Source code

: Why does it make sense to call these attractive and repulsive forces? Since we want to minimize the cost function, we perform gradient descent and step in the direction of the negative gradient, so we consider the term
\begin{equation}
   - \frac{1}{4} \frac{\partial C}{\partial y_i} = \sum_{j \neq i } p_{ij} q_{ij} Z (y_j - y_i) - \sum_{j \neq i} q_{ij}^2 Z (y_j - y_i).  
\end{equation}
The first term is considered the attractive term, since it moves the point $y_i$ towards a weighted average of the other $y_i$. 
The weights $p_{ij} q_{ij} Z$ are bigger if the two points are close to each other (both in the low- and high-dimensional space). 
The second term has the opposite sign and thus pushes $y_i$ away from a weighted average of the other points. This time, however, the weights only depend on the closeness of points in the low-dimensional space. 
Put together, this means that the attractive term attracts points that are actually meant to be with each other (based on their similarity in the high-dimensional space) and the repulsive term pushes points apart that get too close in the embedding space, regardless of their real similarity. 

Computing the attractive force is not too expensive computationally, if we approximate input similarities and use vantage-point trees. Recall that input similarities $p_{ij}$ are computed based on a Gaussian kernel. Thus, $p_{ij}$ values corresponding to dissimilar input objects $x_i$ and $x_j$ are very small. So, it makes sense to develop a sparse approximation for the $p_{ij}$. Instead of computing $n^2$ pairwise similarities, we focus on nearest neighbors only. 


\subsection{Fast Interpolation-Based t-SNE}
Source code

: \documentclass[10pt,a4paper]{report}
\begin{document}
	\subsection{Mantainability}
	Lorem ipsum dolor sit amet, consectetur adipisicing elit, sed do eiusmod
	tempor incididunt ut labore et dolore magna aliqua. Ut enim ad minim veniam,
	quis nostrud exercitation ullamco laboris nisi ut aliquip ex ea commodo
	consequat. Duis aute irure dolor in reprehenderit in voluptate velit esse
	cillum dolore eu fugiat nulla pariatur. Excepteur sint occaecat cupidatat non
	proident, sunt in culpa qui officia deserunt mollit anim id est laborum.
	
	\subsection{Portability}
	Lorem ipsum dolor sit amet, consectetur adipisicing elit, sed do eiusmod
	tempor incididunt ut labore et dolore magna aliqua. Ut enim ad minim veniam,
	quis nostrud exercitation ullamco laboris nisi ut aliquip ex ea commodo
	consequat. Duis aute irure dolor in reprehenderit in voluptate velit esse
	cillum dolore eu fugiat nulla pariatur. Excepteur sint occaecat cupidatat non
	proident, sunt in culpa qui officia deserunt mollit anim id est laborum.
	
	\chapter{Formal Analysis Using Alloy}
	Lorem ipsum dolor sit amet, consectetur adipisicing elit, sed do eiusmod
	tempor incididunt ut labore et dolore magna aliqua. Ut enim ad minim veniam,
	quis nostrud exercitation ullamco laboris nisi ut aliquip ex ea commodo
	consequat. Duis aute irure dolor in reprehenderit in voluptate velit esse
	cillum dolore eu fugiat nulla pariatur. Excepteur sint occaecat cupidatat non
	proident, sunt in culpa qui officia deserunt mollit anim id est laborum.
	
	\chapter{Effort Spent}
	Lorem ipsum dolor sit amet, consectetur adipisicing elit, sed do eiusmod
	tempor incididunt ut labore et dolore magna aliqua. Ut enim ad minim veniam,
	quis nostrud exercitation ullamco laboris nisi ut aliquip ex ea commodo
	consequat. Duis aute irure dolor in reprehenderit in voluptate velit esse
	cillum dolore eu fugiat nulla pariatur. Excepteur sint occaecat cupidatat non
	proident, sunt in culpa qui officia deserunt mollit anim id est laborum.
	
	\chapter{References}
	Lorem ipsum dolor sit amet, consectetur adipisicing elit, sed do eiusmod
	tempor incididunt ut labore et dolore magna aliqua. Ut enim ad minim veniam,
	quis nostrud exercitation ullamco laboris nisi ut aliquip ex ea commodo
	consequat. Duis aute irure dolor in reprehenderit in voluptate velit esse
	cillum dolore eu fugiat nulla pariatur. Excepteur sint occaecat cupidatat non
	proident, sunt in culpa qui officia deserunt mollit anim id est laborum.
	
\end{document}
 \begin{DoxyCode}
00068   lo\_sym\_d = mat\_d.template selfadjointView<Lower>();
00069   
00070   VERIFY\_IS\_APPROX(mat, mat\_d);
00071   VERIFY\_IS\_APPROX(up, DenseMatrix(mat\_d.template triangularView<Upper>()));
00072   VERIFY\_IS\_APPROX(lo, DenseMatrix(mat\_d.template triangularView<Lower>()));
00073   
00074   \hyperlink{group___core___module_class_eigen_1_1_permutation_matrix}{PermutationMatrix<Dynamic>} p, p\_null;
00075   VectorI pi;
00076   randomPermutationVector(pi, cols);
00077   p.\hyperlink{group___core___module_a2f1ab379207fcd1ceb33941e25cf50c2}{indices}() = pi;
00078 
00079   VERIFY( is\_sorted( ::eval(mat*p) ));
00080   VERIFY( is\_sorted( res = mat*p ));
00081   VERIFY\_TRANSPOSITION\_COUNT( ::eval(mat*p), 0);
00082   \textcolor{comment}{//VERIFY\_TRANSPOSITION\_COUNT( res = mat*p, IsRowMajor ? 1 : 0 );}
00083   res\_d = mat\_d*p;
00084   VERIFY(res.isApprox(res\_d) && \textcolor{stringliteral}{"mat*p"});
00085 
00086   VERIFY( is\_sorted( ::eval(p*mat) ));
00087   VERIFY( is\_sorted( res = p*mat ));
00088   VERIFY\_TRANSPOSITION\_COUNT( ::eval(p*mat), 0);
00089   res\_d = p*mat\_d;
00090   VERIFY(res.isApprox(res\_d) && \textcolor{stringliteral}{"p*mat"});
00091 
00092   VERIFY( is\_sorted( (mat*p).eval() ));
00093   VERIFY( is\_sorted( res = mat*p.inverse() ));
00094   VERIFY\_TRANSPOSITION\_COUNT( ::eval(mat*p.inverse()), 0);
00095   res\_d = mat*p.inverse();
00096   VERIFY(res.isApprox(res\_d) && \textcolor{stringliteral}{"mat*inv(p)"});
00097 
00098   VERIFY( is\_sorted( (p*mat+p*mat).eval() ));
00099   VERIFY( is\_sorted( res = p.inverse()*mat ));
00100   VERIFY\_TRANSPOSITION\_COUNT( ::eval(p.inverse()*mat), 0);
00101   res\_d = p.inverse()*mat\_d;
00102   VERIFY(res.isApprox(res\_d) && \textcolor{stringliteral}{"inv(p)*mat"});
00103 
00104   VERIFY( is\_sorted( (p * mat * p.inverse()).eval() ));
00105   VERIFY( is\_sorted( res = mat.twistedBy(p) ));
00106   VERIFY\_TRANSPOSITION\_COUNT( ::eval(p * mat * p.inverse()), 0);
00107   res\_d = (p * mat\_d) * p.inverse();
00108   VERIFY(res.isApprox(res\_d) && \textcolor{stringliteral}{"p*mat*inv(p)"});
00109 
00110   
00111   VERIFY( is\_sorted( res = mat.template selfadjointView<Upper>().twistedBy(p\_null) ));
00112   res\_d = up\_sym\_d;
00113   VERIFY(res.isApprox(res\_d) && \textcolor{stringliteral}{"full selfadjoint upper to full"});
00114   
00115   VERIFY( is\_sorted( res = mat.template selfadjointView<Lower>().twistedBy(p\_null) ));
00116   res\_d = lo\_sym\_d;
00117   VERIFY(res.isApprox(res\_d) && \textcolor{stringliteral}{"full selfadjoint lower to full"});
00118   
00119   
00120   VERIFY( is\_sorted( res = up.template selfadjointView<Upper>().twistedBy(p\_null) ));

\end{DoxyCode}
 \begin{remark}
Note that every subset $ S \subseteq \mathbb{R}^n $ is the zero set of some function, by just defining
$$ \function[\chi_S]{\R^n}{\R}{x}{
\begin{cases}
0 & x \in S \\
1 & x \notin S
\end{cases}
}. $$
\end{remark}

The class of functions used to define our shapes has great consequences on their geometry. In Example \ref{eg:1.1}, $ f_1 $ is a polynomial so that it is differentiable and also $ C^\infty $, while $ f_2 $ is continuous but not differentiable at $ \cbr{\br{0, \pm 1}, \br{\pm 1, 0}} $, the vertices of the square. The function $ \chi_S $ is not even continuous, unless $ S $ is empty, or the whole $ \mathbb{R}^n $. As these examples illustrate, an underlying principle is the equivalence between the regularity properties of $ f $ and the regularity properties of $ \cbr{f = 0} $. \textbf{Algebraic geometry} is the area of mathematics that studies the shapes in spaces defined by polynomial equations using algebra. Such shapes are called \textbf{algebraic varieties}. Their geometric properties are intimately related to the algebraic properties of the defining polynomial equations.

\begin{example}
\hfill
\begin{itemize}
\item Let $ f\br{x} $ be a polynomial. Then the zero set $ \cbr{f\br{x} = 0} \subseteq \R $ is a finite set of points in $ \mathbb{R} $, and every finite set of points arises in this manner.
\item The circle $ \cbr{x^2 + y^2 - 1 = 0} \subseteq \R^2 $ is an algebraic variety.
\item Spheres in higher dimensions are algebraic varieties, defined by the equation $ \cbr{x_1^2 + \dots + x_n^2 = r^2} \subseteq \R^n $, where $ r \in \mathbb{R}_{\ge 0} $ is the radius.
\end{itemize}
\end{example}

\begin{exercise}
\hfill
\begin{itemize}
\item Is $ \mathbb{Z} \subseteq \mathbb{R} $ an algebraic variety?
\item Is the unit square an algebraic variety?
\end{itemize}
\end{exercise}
--- --- ---
The reply should hold only the lines from the first line of the listing above through the line with "and high-dimensional space).", each copied exactly.

Source code

: Why does it make sense to call these attractive and repulsive forces? Since we want to minimize the cost function, we perform gradient descent and step in the direction of the negative gradient, so we consider the term
\begin{equation}
   - \frac{1}{4} \frac{\partial C}{\partial y_i} = \sum_{j \neq i } p_{ij} q_{ij} Z (y_j - y_i) - \sum_{j \neq i} q_{ij}^2 Z (y_j - y_i).  
\end{equation}
The first term is considered the attractive term, since it moves the point $y_i$ towards a weighted average of the other $y_i$. 
The weights $p_{ij} q_{ij} Z$ are bigger if the two points are close to each other (both in the low- and high-dimensional space). 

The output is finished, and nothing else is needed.